BEGIN Exercise material
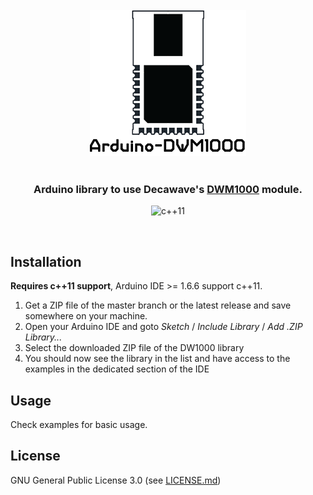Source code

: <br/>
<div align="center">
  <img src="img/logo.png">
</div>
<br/>
<div align="center">

### Arduino library to use Decawave's [DWM1000](http://www.decawave.com/products/dwm1000-module) module.

![c++11](https://img.shields.io/badge/C%2B%2B-11-brightgreen.svg)
</div>
<br/>


Installation
------------
**Requires c++11 support**, Arduino IDE >= 1.6.6 support c++11.

 1. Get a ZIP file of the master branch or the latest release and save somewhere on your machine.
 2. Open your Arduino IDE and goto _Sketch_ / _Include Library_ / _Add .ZIP Library..._
 3. Select the downloaded ZIP file of the DW1000 library
 4. You should now see the library in the list and have access to the examples in the dedicated section of the IDE

Usage
-----
Check examples for basic usage.

License
-------
GNU General Public License 3.0 (see [LICENSE.md](https://github.com/F-Army/arduino-dwm1000/blob/master/LICENSE.md))
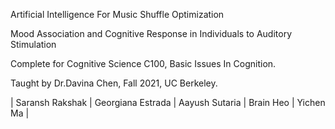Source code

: Artificial Intelligence For Music Shuffle Optimization

Mood Association and Cognitive Response 
in Individuals to Auditory Stimulation


Complete for Cognitive Science C100, Basic Issues In Cognition.

Taught by Dr.Davina Chen, Fall 2021, UC Berkeley.

| Saransh Rakshak | Georgiana Estrada | Aayush Sutaria | Brain Heo | Yichen Ma |

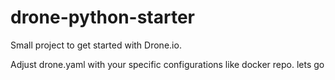 # drone-python-starter
Small project to get started with Drone.io.

Adjust drone.yaml with your specific configurations like docker repo.
lets go
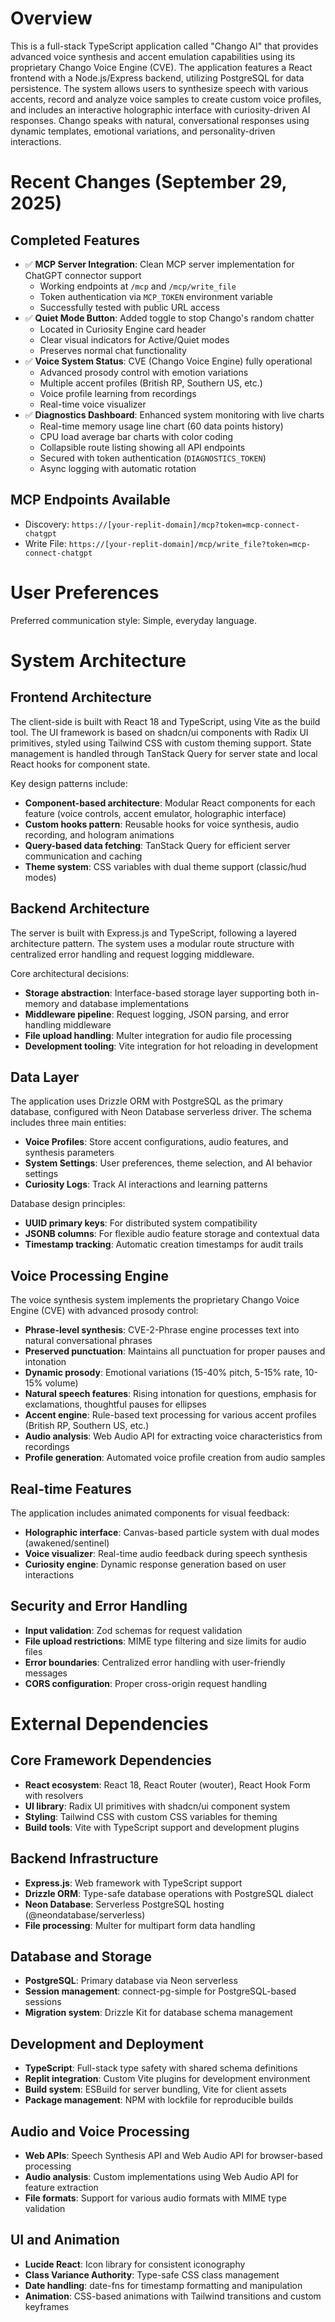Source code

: # Overview

This is a full-stack TypeScript application called "Chango AI" that provides advanced voice synthesis and accent emulation capabilities using its proprietary Chango Voice Engine (CVE). The application features a React frontend with a Node.js/Express backend, utilizing PostgreSQL for data persistence. The system allows users to synthesize speech with various accents, record and analyze voice samples to create custom voice profiles, and includes an interactive holographic interface with curiosity-driven AI responses. Chango speaks with natural, conversational responses using dynamic templates, emotional variations, and personality-driven interactions.

# Recent Changes (September 29, 2025)

## Completed Features
- ✅ **MCP Server Integration**: Clean MCP server implementation for ChatGPT connector support
  - Working endpoints at `/mcp` and `/mcp/write_file` 
  - Token authentication via `MCP_TOKEN` environment variable
  - Successfully tested with public URL access
- ✅ **Quiet Mode Button**: Added toggle to stop Chango's random chatter
  - Located in Curiosity Engine card header
  - Clear visual indicators for Active/Quiet modes
  - Preserves normal chat functionality
- ✅ **Voice System Status**: CVE (Chango Voice Engine) fully operational
  - Advanced prosody control with emotion variations
  - Multiple accent profiles (British RP, Southern US, etc.)
  - Voice profile learning from recordings
  - Real-time voice visualizer
- ✅ **Diagnostics Dashboard**: Enhanced system monitoring with live charts
  - Real-time memory usage line chart (60 data points history)
  - CPU load average bar charts with color coding
  - Collapsible route listing showing all API endpoints
  - Secured with token authentication (`DIAGNOSTICS_TOKEN`)
  - Async logging with automatic rotation

## MCP Endpoints Available
- Discovery: `https://[your-replit-domain]/mcp?token=mcp-connect-chatgpt`
- Write File: `https://[your-replit-domain]/mcp/write_file?token=mcp-connect-chatgpt`

# User Preferences

Preferred communication style: Simple, everyday language.

# System Architecture

## Frontend Architecture
The client-side is built with React 18 and TypeScript, using Vite as the build tool. The UI framework is based on shadcn/ui components with Radix UI primitives, styled using Tailwind CSS with custom theming support. State management is handled through TanStack Query for server state and local React hooks for component state.

Key design patterns include:
- **Component-based architecture**: Modular React components for each feature (voice controls, accent emulator, holographic interface)
- **Custom hooks pattern**: Reusable hooks for voice synthesis, audio recording, and hologram animations
- **Query-based data fetching**: TanStack Query for efficient server communication and caching
- **Theme system**: CSS variables with dual theme support (classic/hud modes)

## Backend Architecture
The server is built with Express.js and TypeScript, following a layered architecture pattern. The system uses a modular route structure with centralized error handling and request logging middleware.

Core architectural decisions:
- **Storage abstraction**: Interface-based storage layer supporting both in-memory and database implementations
- **Middleware pipeline**: Request logging, JSON parsing, and error handling middleware
- **File upload handling**: Multer integration for audio file processing
- **Development tooling**: Vite integration for hot reloading in development

## Data Layer
The application uses Drizzle ORM with PostgreSQL as the primary database, configured with Neon Database serverless driver. The schema includes three main entities:

- **Voice Profiles**: Store accent configurations, audio features, and synthesis parameters
- **System Settings**: User preferences, theme selection, and AI behavior settings  
- **Curiosity Logs**: Track AI interactions and learning patterns

Database design principles:
- **UUID primary keys**: For distributed system compatibility
- **JSONB columns**: For flexible audio feature storage and contextual data
- **Timestamp tracking**: Automatic creation timestamps for audit trails

## Voice Processing Engine
The voice synthesis system implements the proprietary Chango Voice Engine (CVE) with advanced prosody control:

- **Phrase-level synthesis**: CVE-2-Phrase engine processes text into natural conversational phrases
- **Preserved punctuation**: Maintains all punctuation for proper pauses and intonation
- **Dynamic prosody**: Emotional variations (15-40% pitch, 5-15% rate, 10-15% volume)
- **Natural speech features**: Rising intonation for questions, emphasis for exclamations, thoughtful pauses for ellipses
- **Accent engine**: Rule-based text processing for various accent profiles (British RP, Southern US, etc.)
- **Audio analysis**: Web Audio API for extracting voice characteristics from recordings
- **Profile generation**: Automated voice profile creation from audio samples

## Real-time Features
The application includes animated components for visual feedback:

- **Holographic interface**: Canvas-based particle system with dual modes (awakened/sentinel)
- **Voice visualizer**: Real-time audio feedback during speech synthesis
- **Curiosity engine**: Dynamic response generation based on user interactions

## Security and Error Handling
- **Input validation**: Zod schemas for request validation
- **File upload restrictions**: MIME type filtering and size limits for audio files
- **Error boundaries**: Centralized error handling with user-friendly messages
- **CORS configuration**: Proper cross-origin request handling

# External Dependencies

## Core Framework Dependencies
- **React ecosystem**: React 18, React Router (wouter), React Hook Form with resolvers
- **UI library**: Radix UI primitives with shadcn/ui component system
- **Styling**: Tailwind CSS with custom CSS variables for theming
- **Build tools**: Vite with TypeScript support and development plugins

## Backend Infrastructure
- **Express.js**: Web framework with TypeScript support
- **Drizzle ORM**: Type-safe database operations with PostgreSQL dialect
- **Neon Database**: Serverless PostgreSQL hosting (@neondatabase/serverless)
- **File processing**: Multer for multipart form data handling

## Database and Storage
- **PostgreSQL**: Primary database via Neon serverless
- **Session management**: connect-pg-simple for PostgreSQL-based sessions
- **Migration system**: Drizzle Kit for database schema management

## Development and Deployment
- **TypeScript**: Full-stack type safety with shared schema definitions
- **Replit integration**: Custom Vite plugins for development environment
- **Build system**: ESBuild for server bundling, Vite for client assets
- **Package management**: NPM with lockfile for reproducible builds

## Audio and Voice Processing
- **Web APIs**: Speech Synthesis API and Web Audio API for browser-based processing
- **Audio analysis**: Custom implementations using Web Audio API for feature extraction
- **File formats**: Support for various audio formats with MIME type validation

## UI and Animation
- **Lucide React**: Icon library for consistent iconography
- **Class Variance Authority**: Type-safe CSS class management
- **Date handling**: date-fns for timestamp formatting and manipulation
- **Animation**: CSS-based animations with Tailwind transitions and custom keyframes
END Exercise material
Task statement.
In the entries above, find the line with "- Successfully tested" and the line with "## Frontend Architecture", then set down exactly those two and every line between them, nothing else.

Result of this task.
  - Successfully tested with public URL access
- ✅ **Quiet Mode Button**: Added toggle to stop Chango's random chatter
  - Located in Curiosity Engine card header
  - Clear visual indicators for Active/Quiet modes
  - Preserves normal chat functionality
- ✅ **Voice System Status**: CVE (Chango Voice Engine) fully operational
  - Advanced prosody control with emotion variations
  - Multiple accent profiles (British RP, Southern US, etc.)
  - Voice profile learning from recordings
  - Real-time voice visualizer
- ✅ **Diagnostics Dashboard**: Enhanced system monitoring with live charts
  - Real-time memory usage line chart (60 data points history)
  - CPU load average bar charts with color coding
  - Collapsible route listing showing all API endpoints
  - Secured with token authentication (`DIAGNOSTICS_TOKEN`)
  - Async logging with automatic rotation

## MCP Endpoints Available
- Discovery: `https://[your-replit-domain]/mcp?token=mcp-connect-chatgpt`
- Write File: `https://[your-replit-domain]/mcp/write_file?token=mcp-connect-chatgpt`

# User Preferences

Preferred communication style: Simple, everyday language.

# System Architecture

## Frontend Architecture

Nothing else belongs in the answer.